**REQUIRED ACTION:** I need only the number of lines in this data that contain the string "above".

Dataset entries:
*** Block opens ***

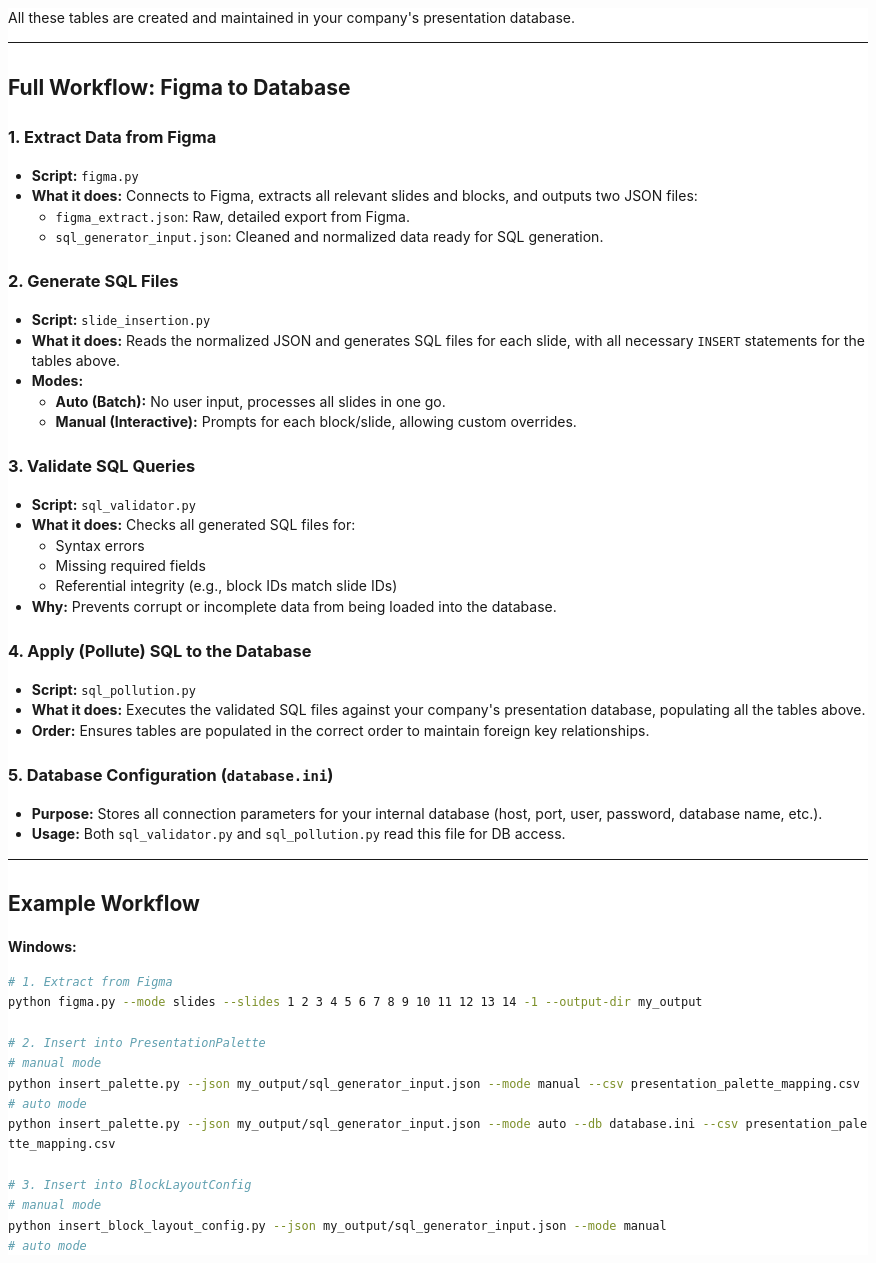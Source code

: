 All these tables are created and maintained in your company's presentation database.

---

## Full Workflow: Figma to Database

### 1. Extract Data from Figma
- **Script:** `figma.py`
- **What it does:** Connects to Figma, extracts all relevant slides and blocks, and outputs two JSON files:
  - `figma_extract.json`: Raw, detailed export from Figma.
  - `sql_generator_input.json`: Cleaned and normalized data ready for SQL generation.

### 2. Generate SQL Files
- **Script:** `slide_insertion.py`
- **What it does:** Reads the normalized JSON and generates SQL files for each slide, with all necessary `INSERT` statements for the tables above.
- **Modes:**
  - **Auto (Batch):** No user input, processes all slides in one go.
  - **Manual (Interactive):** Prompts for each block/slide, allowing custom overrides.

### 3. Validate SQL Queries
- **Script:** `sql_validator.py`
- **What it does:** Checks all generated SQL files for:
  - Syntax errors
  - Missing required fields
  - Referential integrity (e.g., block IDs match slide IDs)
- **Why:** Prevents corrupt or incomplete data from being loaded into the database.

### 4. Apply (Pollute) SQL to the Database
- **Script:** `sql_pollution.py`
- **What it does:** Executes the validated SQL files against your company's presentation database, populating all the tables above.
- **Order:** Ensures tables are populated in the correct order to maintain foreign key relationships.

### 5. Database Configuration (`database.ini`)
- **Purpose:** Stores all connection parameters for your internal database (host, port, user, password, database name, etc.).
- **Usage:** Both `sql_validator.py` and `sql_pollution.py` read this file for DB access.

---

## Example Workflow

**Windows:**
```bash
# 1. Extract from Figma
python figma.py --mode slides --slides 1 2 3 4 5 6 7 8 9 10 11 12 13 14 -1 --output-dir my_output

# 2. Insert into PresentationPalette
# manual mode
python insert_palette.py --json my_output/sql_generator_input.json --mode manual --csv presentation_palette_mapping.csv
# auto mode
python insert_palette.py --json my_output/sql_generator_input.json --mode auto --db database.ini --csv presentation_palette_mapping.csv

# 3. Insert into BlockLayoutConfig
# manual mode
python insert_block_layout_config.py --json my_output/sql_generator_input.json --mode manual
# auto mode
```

*** Block closes ***

**ANSWER TO THE EXERCISE:** 2